Work instruction
Pictures aside, please retype the whole listing word for word.

"""

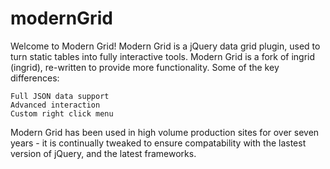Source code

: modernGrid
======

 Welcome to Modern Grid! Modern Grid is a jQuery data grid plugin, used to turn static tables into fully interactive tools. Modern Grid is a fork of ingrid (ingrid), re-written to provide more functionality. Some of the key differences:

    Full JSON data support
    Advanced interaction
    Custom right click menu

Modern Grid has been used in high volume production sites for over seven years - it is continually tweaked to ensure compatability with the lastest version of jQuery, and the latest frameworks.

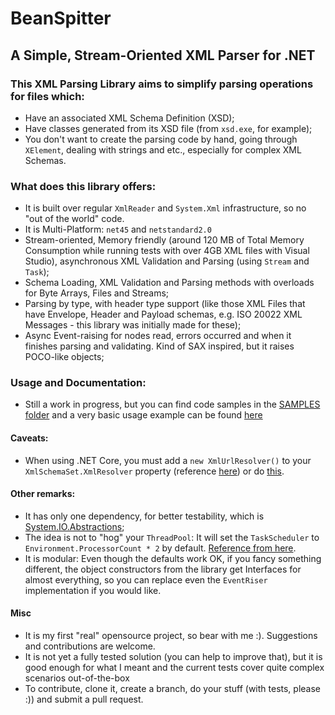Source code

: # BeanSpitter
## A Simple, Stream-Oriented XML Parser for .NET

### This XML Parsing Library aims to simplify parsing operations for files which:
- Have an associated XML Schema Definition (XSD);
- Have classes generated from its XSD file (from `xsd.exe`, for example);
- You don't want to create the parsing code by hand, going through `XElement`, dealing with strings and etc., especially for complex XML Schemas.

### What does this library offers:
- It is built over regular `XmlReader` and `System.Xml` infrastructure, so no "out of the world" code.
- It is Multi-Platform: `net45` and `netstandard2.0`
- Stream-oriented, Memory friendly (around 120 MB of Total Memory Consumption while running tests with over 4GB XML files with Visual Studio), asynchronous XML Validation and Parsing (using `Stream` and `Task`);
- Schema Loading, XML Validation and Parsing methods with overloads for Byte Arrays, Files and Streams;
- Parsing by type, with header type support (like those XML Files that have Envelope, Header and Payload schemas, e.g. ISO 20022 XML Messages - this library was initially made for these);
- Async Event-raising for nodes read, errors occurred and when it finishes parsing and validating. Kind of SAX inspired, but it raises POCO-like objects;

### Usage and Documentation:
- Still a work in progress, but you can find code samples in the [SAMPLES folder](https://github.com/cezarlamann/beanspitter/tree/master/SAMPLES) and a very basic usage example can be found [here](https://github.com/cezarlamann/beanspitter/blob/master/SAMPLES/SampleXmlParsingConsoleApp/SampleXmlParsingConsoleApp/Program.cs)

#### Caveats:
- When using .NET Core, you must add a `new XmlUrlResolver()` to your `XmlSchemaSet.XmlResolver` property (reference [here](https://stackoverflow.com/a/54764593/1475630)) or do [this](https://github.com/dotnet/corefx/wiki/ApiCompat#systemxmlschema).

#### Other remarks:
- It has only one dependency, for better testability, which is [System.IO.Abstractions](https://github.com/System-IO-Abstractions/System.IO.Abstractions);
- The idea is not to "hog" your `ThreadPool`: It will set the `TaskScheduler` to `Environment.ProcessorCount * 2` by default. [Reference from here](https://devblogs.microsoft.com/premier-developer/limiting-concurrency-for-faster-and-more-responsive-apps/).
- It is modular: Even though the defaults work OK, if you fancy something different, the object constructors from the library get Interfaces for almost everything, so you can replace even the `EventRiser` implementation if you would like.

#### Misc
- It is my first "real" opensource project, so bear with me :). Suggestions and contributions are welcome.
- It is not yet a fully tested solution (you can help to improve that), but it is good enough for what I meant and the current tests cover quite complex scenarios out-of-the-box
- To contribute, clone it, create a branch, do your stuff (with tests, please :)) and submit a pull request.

"""

Answer space
Source code

: modernGrid
======

 Welcome to Modern Grid! Modern Grid is a jQuery data grid plugin, used to turn static tables into fully interactive tools. Modern Grid is a fork of ingrid (ingrid), re-written to provide more functionality. Some of the key differences:

    Full JSON data support
    Advanced interaction
    Custom right click menu

Modern Grid has been used in high volume production sites for over seven years - it is continually tweaked to ensure compatability with the lastest version of jQuery, and the latest frameworks.

Source code

: # BeanSpitter
## A Simple, Stream-Oriented XML Parser for .NET

### This XML Parsing Library aims to simplify parsing operations for files which:
- Have an associated XML Schema Definition (XSD);
- Have classes generated from its XSD file (from `xsd.exe`, for example);
- You don't want to create the parsing code by hand, going through `XElement`, dealing with strings and etc., especially for complex XML Schemas.

### What does this library offers:
- It is built over regular `XmlReader` and `System.Xml` infrastructure, so no "out of the world" code.
- It is Multi-Platform: `net45` and `netstandard2.0`
- Stream-oriented, Memory friendly (around 120 MB of Total Memory Consumption while running tests with over 4GB XML files with Visual Studio), asynchronous XML Validation and Parsing (using `Stream` and `Task`);
- Schema Loading, XML Validation and Parsing methods with overloads for Byte Arrays, Files and Streams;
- Parsing by type, with header type support (like those XML Files that have Envelope, Header and Payload schemas, e.g. ISO 20022 XML Messages - this library was initially made for these);
- Async Event-raising for nodes read, errors occurred and when it finishes parsing and validating. Kind of SAX inspired, but it raises POCO-like objects;

### Usage and Documentation:
- Still a work in progress, but you can find code samples in the [SAMPLES folder](https://github.com/cezarlamann/beanspitter/tree/master/SAMPLES) and a very basic usage example can be found [here](https://github.com/cezarlamann/beanspitter/blob/master/SAMPLES/SampleXmlParsingConsoleApp/SampleXmlParsingConsoleApp/Program.cs)

#### Caveats:
- When using .NET Core, you must add a `new XmlUrlResolver()` to your `XmlSchemaSet.XmlResolver` property (reference [here](https://stackoverflow.com/a/54764593/1475630)) or do [this](https://github.com/dotnet/corefx/wiki/ApiCompat#systemxmlschema).

#### Other remarks:
- It has only one dependency, for better testability, which is [System.IO.Abstractions](https://github.com/System-IO-Abstractions/System.IO.Abstractions);
- The idea is not to "hog" your `ThreadPool`: It will set the `TaskScheduler` to `Environment.ProcessorCount * 2` by default. [Reference from here](https://devblogs.microsoft.com/premier-developer/limiting-concurrency-for-faster-and-more-responsive-apps/).
- It is modular: Even though the defaults work OK, if you fancy something different, the object constructors from the library get Interfaces for almost everything, so you can replace even the `EventRiser` implementation if you would like.

#### Misc
- It is my first "real" opensource project, so bear with me :). Suggestions and contributions are welcome.
- It is not yet a fully tested solution (you can help to improve that), but it is good enough for what I meant and the current tests cover quite complex scenarios out-of-the-box
- To contribute, clone it, create a branch, do your stuff (with tests, please :)) and submit a pull request.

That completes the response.